Reproduce all of the data below without alteration; exclude every picture.

Material supplied START

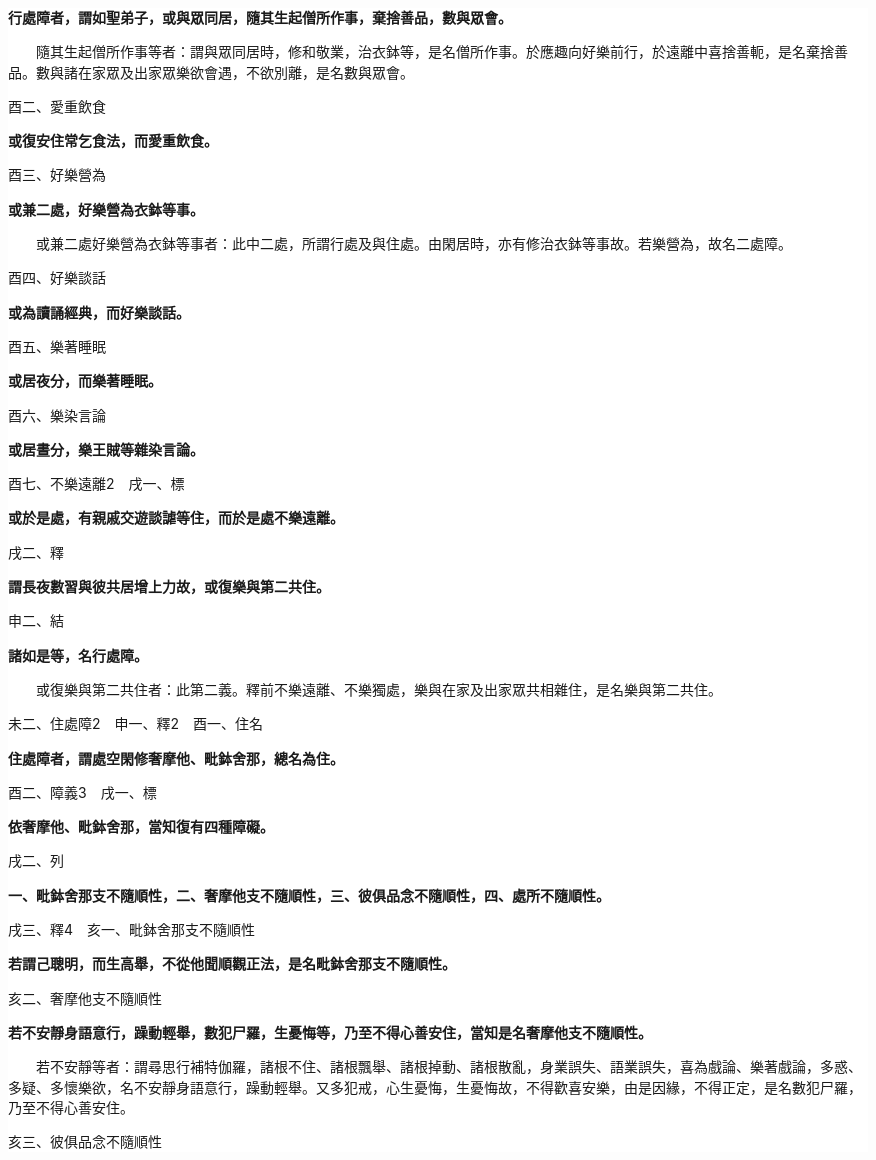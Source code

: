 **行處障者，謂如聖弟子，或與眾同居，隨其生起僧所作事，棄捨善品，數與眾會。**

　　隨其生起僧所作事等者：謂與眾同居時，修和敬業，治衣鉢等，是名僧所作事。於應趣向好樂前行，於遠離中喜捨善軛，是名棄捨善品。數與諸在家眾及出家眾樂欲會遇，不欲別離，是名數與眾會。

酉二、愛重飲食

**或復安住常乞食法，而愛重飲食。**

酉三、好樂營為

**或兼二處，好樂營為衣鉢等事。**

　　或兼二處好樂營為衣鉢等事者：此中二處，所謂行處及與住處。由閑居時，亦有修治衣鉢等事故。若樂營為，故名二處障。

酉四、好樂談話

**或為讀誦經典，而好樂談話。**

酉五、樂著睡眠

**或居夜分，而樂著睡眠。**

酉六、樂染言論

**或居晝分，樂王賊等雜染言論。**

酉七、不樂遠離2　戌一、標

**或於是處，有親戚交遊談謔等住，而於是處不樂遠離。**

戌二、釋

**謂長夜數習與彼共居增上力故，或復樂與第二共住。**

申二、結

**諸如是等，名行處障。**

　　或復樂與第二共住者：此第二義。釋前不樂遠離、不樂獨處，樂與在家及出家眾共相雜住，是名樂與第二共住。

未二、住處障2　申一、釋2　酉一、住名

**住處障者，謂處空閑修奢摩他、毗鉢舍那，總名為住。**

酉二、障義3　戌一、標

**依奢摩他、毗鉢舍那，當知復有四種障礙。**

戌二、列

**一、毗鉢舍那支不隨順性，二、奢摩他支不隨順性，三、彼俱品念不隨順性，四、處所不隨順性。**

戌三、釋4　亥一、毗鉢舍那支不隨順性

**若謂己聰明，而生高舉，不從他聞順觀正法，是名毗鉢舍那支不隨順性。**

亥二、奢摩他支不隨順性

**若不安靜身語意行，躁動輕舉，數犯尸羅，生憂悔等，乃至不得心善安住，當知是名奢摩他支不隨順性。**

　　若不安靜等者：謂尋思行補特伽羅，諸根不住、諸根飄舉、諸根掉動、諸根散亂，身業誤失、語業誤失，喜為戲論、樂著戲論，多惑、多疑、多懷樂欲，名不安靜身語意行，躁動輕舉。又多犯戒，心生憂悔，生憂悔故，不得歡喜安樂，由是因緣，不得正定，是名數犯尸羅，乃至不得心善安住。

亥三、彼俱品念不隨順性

Material supplied END

[Answer for this exercise]
Source code

: **行處障者，謂如聖弟子，或與眾同居，隨其生起僧所作事，棄捨善品，數與眾會。**

　　隨其生起僧所作事等者：謂與眾同居時，修和敬業，治衣鉢等，是名僧所作事。於應趣向好樂前行，於遠離中喜捨善軛，是名棄捨善品。數與諸在家眾及出家眾樂欲會遇，不欲別離，是名數與眾會。

酉二、愛重飲食

**或復安住常乞食法，而愛重飲食。**

酉三、好樂營為

**或兼二處，好樂營為衣鉢等事。**

　　或兼二處好樂營為衣鉢等事者：此中二處，所謂行處及與住處。由閑居時，亦有修治衣鉢等事故。若樂營為，故名二處障。

酉四、好樂談話

**或為讀誦經典，而好樂談話。**

酉五、樂著睡眠

**或居夜分，而樂著睡眠。**

酉六、樂染言論

**或居晝分，樂王賊等雜染言論。**

酉七、不樂遠離2　戌一、標

**或於是處，有親戚交遊談謔等住，而於是處不樂遠離。**

戌二、釋

**謂長夜數習與彼共居增上力故，或復樂與第二共住。**

申二、結

**諸如是等，名行處障。**

　　或復樂與第二共住者：此第二義。釋前不樂遠離、不樂獨處，樂與在家及出家眾共相雜住，是名樂與第二共住。

未二、住處障2　申一、釋2　酉一、住名

**住處障者，謂處空閑修奢摩他、毗鉢舍那，總名為住。**

酉二、障義3　戌一、標

**依奢摩他、毗鉢舍那，當知復有四種障礙。**

戌二、列

**一、毗鉢舍那支不隨順性，二、奢摩他支不隨順性，三、彼俱品念不隨順性，四、處所不隨順性。**

戌三、釋4　亥一、毗鉢舍那支不隨順性

**若謂己聰明，而生高舉，不從他聞順觀正法，是名毗鉢舍那支不隨順性。**

亥二、奢摩他支不隨順性

**若不安靜身語意行，躁動輕舉，數犯尸羅，生憂悔等，乃至不得心善安住，當知是名奢摩他支不隨順性。**

　　若不安靜等者：謂尋思行補特伽羅，諸根不住、諸根飄舉、諸根掉動、諸根散亂，身業誤失、語業誤失，喜為戲論、樂著戲論，多惑、多疑、多懷樂欲，名不安靜身語意行，躁動輕舉。又多犯戒，心生憂悔，生憂悔故，不得歡喜安樂，由是因緣，不得正定，是名數犯尸羅，乃至不得心善安住。

亥三、彼俱品念不隨順性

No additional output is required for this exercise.